*PROBLEM STATEMENT:* Make an exact copy of the records that follow, with each picture omitted.

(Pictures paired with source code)

········

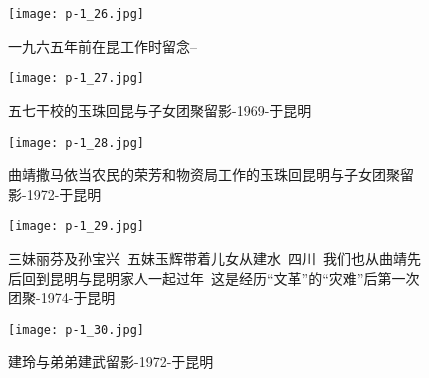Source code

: \clearpage


\begin{figure}
    \begin{center}
        \texttt{[image: p-1\_26.jpg]}
        \begin{shaded}
            \caption{一九六五年前在昆工作时留念--}
        \end{shaded}
    \end{center}
\end{figure}

\clearpage


\begin{figure}
    \begin{center}
        \texttt{[image: p-1\_27.jpg]}
        \begin{shaded}
            \caption{五七干校的玉珠回昆与子女团聚留影-1969-于昆明}
        \end{shaded}
    \end{center}
\end{figure}

\clearpage


\begin{figure}
    \begin{center}
        \texttt{[image: p-1\_28.jpg]}
        \begin{shaded}
            \caption{曲靖撒马依当农民的荣芳和物资局工作的玉珠回昆明与子女团聚留影-1972-于昆明}
        \end{shaded}
    \end{center}
\end{figure}

\clearpage


\begin{figure}
    \begin{center}
        \texttt{[image: p-1\_29.jpg]}
        \begin{shaded}
            \caption{三妹丽芬及孙宝兴~五妹玉辉带着儿女从建水~四川~我们也从曲靖先后回到昆明与昆明家人一起过年~这是经历“文革”的“灾难”后第一次团聚-1974-于昆明}
        \end{shaded}
    \end{center}
\end{figure}

\clearpage


\begin{figure}
    \begin{center}
        \texttt{[image: p-1\_30.jpg]}
        \begin{shaded}
            \caption{建玲与弟弟建武留影-1972-于昆明}
        \end{shaded}
    \end{center}
\end{figure}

········

*EXERCISE OUTPUT:*
Source code

: \clearpage


\begin{figure}
    \begin{center}
        \texttt{[image: p-1\_26.jpg]}
        \begin{shaded}
            \caption{一九六五年前在昆工作时留念--}
        \end{shaded}
    \end{center}
\end{figure}

\clearpage


\begin{figure}
    \begin{center}
        \texttt{[image: p-1\_27.jpg]}
        \begin{shaded}
            \caption{五七干校的玉珠回昆与子女团聚留影-1969-于昆明}
        \end{shaded}
    \end{center}
\end{figure}

\clearpage


\begin{figure}
    \begin{center}
        \texttt{[image: p-1\_28.jpg]}
        \begin{shaded}
            \caption{曲靖撒马依当农民的荣芳和物资局工作的玉珠回昆明与子女团聚留影-1972-于昆明}
        \end{shaded}
    \end{center}
\end{figure}

\clearpage


\begin{figure}
    \begin{center}
        \texttt{[image: p-1\_29.jpg]}
        \begin{shaded}
            \caption{三妹丽芬及孙宝兴~五妹玉辉带着儿女从建水~四川~我们也从曲靖先后回到昆明与昆明家人一起过年~这是经历“文革”的“灾难”后第一次团聚-1974-于昆明}
        \end{shaded}
    \end{center}
\end{figure}

\clearpage


\begin{figure}
    \begin{center}
        \texttt{[image: p-1\_30.jpg]}
        \begin{shaded}
            \caption{建玲与弟弟建武留影-1972-于昆明}
        \end{shaded}
    \end{center}
\end{figure}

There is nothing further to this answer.